Jacksonville Daily Progress
Many believe the true tragedy of any slain community leader is his or her irreplaceable nature.
It was certainly the case for Rev. Dr. Martin Luther King Jr, who was assassinated in Mem-phis, Tennessee on April 4, 1968.
And many Jackson-ville residents would argue it also was true for city employee Stacy Hunter, a beloved community figure shot and killed during a robbery in October.
For many, Hunter's death punched a hole through the Jacksonville community fabric. It was during the January march celebrating Dr. King's life that the loss of Stacy Hunter was discussed at length.
“I know Stacy will be greatly missed – he really gave us hope,” lamented A.J. Rhodes, who organized the march. “I don't know what we'll do if there is no one who can take his place.”
These words also were said – more or less – about Dr. King.
Fifty years ago Wednesday, Dr. King delivered his iconic “I have a dream” speech from the steps of the Lincoln Memorial.
He made history with the sentiments and observations voiced as part of the March on Washington speech.
As a matter of fact, Dr. King's famous words echo to this day – often during church services or public gatherings throughout the United States.
Although Dr.
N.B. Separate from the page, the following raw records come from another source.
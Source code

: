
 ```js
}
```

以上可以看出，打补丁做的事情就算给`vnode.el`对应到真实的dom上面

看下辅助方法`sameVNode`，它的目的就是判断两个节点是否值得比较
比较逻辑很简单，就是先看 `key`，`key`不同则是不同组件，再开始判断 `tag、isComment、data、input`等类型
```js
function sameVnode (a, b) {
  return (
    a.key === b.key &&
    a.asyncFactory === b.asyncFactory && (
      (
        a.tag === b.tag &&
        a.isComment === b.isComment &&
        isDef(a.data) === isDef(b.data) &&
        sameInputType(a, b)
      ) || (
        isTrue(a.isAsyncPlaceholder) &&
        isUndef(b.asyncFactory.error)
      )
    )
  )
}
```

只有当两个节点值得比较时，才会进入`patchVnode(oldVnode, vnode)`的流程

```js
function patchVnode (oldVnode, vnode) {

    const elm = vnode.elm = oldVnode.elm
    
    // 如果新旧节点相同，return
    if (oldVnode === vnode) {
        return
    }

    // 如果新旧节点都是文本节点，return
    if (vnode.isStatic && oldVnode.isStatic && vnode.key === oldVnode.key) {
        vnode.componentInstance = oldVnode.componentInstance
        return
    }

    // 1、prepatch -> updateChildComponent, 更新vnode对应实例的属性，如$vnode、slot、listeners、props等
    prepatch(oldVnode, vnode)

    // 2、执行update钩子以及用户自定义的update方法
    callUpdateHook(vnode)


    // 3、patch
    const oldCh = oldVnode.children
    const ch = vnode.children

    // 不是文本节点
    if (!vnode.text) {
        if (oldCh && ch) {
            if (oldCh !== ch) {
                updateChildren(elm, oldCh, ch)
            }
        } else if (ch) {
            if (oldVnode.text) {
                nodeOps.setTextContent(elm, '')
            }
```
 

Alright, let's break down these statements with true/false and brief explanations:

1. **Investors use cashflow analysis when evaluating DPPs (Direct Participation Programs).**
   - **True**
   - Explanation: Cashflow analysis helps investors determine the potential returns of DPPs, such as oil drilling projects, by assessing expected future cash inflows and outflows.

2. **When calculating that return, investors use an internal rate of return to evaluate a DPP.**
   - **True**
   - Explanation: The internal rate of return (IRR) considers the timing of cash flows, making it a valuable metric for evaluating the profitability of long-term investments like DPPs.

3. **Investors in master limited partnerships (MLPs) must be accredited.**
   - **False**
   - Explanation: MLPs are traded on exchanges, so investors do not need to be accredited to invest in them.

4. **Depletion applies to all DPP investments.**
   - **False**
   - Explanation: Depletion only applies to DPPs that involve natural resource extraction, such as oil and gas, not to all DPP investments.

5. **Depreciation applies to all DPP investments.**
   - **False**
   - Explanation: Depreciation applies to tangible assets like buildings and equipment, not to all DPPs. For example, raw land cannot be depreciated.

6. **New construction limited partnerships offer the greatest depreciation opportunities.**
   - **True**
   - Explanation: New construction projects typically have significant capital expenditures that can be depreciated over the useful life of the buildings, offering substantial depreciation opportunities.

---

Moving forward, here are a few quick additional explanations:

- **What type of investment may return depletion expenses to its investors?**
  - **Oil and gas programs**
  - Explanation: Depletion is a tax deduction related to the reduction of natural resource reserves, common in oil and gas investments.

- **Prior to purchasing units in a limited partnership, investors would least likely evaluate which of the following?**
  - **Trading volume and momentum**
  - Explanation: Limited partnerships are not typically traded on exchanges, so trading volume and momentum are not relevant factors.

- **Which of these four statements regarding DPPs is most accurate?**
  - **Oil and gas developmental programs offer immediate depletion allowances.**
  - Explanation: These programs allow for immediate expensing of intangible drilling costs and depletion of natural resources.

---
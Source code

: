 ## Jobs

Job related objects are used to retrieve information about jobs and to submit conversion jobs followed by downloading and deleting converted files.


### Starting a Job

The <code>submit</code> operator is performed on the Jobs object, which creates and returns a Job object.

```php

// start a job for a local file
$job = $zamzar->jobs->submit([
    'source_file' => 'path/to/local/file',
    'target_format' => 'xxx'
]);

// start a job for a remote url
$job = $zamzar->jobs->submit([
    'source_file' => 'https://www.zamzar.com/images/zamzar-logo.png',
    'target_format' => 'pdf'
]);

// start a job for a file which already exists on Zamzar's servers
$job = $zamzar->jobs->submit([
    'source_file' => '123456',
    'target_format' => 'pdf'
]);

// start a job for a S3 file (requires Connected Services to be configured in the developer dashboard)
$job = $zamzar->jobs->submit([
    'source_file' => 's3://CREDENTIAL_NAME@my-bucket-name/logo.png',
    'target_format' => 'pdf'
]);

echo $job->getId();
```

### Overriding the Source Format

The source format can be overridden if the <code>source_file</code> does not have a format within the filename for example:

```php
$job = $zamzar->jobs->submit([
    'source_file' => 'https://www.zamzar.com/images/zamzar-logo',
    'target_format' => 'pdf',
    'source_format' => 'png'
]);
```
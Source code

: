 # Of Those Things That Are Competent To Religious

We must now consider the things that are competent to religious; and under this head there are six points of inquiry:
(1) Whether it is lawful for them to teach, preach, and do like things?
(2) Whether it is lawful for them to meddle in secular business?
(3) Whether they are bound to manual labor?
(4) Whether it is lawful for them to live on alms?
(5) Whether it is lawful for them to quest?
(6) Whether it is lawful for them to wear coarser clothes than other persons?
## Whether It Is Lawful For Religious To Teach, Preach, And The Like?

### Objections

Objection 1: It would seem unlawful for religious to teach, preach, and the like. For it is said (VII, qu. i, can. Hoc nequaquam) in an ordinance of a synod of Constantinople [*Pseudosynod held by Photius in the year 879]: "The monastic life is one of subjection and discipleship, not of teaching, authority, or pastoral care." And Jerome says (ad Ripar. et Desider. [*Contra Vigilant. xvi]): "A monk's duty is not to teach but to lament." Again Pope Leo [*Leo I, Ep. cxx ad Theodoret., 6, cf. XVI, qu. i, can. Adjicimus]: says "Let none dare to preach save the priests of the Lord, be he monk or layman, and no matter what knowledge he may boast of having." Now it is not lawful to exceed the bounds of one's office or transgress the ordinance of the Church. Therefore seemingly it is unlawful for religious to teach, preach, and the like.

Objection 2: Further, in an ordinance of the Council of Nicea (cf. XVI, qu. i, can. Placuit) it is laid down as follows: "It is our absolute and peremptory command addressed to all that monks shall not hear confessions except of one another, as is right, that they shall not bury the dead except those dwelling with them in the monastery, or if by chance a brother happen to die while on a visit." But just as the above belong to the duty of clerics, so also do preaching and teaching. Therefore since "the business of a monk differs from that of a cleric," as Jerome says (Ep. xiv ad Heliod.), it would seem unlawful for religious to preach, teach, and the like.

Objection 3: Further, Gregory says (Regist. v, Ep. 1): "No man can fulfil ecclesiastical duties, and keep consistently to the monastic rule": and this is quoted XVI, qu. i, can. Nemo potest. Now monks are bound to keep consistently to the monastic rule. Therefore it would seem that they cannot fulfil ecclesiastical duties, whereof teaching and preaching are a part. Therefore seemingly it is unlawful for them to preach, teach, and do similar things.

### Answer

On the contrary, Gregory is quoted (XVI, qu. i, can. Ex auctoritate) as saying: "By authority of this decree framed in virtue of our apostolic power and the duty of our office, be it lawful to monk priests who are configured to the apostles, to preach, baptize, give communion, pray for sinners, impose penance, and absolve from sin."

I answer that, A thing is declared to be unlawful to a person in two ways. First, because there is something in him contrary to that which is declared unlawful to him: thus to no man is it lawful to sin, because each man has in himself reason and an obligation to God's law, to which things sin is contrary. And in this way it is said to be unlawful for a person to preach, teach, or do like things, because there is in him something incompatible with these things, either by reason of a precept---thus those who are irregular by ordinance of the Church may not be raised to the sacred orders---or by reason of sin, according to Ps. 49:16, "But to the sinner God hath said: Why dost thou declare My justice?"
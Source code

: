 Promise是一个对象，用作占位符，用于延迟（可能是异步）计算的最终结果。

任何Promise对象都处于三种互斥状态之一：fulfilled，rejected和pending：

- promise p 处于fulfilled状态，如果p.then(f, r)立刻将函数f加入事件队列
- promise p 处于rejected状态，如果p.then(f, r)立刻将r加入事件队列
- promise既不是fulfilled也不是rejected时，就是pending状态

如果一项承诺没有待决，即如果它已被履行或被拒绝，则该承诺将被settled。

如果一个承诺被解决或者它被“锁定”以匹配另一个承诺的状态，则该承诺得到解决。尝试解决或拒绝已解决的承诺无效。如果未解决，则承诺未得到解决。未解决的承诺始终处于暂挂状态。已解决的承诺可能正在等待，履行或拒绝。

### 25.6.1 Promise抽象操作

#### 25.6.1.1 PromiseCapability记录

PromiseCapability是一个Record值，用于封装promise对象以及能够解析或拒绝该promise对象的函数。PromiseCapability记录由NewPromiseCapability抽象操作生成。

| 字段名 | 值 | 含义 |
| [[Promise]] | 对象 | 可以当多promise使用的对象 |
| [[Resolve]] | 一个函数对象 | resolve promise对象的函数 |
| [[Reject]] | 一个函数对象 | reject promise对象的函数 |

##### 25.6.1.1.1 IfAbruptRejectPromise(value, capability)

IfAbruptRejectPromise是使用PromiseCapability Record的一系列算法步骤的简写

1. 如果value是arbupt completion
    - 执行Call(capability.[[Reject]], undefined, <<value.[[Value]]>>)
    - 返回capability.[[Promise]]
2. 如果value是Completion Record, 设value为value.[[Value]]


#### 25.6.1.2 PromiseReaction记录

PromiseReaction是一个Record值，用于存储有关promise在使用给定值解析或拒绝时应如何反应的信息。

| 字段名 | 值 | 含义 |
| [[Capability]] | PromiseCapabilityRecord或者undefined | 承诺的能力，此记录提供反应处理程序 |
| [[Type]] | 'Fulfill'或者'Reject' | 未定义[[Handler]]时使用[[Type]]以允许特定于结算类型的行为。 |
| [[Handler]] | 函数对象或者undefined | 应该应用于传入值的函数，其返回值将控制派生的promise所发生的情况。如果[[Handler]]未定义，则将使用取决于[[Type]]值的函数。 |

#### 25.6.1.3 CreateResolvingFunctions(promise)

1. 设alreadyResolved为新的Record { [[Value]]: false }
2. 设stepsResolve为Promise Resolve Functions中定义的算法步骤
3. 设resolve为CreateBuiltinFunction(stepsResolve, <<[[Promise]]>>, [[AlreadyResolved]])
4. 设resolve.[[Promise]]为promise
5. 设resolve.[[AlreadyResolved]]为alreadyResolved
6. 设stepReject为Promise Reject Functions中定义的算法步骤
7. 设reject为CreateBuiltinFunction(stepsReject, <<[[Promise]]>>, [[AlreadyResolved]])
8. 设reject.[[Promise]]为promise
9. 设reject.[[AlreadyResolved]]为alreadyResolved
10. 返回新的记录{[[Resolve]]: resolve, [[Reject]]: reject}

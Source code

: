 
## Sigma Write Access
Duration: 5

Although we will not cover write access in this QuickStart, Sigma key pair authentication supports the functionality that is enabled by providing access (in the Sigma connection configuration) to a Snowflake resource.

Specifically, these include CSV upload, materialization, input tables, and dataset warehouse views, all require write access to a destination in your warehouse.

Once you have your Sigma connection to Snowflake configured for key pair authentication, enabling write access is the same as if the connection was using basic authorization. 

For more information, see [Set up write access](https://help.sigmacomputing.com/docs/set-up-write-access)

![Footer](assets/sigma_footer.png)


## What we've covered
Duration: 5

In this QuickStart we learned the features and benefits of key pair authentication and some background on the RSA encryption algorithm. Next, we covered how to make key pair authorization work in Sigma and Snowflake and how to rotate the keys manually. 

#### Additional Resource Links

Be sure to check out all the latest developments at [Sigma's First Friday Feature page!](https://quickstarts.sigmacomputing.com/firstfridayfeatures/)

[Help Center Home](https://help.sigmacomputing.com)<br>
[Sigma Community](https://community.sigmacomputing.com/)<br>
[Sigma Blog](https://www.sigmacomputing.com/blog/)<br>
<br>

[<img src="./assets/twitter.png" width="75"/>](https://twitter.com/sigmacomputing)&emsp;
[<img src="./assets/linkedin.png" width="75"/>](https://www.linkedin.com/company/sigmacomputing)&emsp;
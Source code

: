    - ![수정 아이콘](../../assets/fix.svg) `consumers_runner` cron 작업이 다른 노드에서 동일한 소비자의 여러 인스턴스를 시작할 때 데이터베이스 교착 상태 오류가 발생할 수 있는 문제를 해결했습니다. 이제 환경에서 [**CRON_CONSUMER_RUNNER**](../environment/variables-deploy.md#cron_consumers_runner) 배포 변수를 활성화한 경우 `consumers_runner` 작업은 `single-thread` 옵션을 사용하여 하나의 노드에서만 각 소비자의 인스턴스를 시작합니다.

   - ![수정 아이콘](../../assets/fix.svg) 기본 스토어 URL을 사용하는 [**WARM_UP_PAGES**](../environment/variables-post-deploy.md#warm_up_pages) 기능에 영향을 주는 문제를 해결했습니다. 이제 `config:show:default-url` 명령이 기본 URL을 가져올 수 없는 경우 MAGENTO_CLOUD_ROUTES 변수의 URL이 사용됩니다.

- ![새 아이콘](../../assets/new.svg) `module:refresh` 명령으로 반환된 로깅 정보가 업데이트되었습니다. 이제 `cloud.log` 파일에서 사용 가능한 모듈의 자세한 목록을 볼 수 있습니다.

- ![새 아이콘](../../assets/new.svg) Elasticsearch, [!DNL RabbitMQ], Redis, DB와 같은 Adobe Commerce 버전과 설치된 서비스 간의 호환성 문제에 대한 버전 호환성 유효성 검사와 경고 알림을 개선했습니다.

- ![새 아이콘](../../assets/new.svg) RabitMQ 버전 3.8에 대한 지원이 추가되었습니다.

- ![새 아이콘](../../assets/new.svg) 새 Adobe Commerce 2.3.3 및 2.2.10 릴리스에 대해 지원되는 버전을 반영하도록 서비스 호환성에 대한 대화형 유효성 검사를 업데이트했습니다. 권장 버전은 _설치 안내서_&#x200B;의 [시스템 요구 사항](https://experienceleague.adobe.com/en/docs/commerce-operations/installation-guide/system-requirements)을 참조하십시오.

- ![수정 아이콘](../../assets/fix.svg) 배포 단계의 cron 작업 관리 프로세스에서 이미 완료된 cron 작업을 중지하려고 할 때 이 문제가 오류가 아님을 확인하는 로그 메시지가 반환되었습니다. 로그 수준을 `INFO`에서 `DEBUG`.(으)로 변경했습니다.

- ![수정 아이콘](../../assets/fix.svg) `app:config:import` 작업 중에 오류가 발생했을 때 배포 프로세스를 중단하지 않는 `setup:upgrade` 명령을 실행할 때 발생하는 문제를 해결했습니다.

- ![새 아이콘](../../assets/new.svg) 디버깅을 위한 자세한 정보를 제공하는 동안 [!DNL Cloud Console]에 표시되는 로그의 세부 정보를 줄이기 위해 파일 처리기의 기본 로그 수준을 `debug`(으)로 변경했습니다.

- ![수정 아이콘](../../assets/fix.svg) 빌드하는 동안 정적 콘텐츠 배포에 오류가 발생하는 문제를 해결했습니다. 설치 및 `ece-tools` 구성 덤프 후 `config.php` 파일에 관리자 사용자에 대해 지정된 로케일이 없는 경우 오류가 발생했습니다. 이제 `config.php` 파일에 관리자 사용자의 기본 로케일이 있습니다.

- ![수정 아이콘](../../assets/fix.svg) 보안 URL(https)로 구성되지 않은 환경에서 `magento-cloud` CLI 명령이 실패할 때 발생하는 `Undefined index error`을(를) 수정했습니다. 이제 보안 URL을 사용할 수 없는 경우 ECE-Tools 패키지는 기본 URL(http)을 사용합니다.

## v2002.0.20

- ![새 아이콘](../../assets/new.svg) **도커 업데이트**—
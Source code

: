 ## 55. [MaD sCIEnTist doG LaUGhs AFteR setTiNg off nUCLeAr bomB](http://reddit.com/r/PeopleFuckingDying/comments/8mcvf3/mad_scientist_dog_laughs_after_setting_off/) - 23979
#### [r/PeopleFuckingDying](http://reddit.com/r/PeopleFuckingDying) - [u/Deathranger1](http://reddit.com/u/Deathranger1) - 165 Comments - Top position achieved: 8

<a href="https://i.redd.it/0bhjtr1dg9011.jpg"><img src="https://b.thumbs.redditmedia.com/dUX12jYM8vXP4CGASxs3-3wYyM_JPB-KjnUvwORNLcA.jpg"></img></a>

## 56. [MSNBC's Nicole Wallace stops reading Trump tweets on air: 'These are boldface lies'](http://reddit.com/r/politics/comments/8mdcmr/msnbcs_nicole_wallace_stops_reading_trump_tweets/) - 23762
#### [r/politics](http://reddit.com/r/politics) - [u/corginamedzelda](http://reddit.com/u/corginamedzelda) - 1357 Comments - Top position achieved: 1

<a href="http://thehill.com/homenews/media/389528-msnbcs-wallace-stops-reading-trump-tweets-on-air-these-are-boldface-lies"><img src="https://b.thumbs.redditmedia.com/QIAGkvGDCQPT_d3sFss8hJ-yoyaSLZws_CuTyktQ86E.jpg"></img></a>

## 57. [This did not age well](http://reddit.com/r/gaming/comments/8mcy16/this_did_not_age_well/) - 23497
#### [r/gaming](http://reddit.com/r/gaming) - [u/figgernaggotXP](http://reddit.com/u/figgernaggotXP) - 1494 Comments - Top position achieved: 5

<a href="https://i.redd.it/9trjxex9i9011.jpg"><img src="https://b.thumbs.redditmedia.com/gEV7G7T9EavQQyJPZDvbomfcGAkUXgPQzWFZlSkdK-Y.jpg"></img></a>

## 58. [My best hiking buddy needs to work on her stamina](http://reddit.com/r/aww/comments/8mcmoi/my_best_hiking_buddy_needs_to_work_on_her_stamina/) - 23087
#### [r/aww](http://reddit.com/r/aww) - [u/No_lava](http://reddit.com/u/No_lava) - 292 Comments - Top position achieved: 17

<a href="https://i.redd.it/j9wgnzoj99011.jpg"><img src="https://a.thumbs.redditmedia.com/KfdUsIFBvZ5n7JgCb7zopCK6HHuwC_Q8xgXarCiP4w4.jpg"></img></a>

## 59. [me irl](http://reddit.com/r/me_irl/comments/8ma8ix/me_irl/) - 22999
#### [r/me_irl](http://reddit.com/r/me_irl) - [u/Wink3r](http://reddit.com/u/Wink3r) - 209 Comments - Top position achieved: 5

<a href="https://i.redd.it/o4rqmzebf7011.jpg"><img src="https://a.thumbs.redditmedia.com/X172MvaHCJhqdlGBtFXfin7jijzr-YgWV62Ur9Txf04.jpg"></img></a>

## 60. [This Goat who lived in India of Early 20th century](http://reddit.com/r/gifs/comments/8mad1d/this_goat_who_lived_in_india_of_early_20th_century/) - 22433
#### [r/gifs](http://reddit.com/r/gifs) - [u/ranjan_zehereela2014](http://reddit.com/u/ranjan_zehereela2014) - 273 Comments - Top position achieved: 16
King's voice could not literally be heard by those in the church, his words nonetheless boomed and echoed throughout Sweet Union Baptist Church during the MLK service back in January.
The services in honor of Dr. King included interpretive dances, speeches recited by children, and many songs.
This January, however, instead of the “I have a dream” speech, Minister Jason People with Church Hill CME instead read from King's dramatic life-or-death oratory, “If I had sneezed.”
This particular account went into great detail about Dr. King was ambushed and stabbed in public and nearly died from his knife wounds.
It was theorized that had Dr. King sneezed, he would have passed away despite the ongoing medical care.
Fortunately for Dr. King – and, of course, for history – he didn't sneeze.
Dr. King's “I have a dream” speech is considered a defining moment of the American Civil Rights Movement.
It's been ranked the top American speech of the 20th century in a 1999 poll of scholars of public address.
It is certainly a speech that Caesar Roy, a veteran member of the Cherokee County Democratic Party, will never forget.
Roy said he wasn't at the march but kept track of it as best he could.
“I guess at the time 50 years ago, I was 29,” Roy said. “I was overwhelmed by the speech. Not just the speech itself but the whole concept of people of different colors – although primarily black – coming together. At the time we were a country in which discrimination was prevalent and states supported it. It certainly was that way in Texas."
Roy also was astonished back then at the sheer amount of people who turned out for the March on Washington.
“To this day, that was the most impressive to me,” Roy said. “In those times and during that march, the people who were predominantly black were interested enough to go to Washington and participate in a march. I have often regretted that I didn't go.”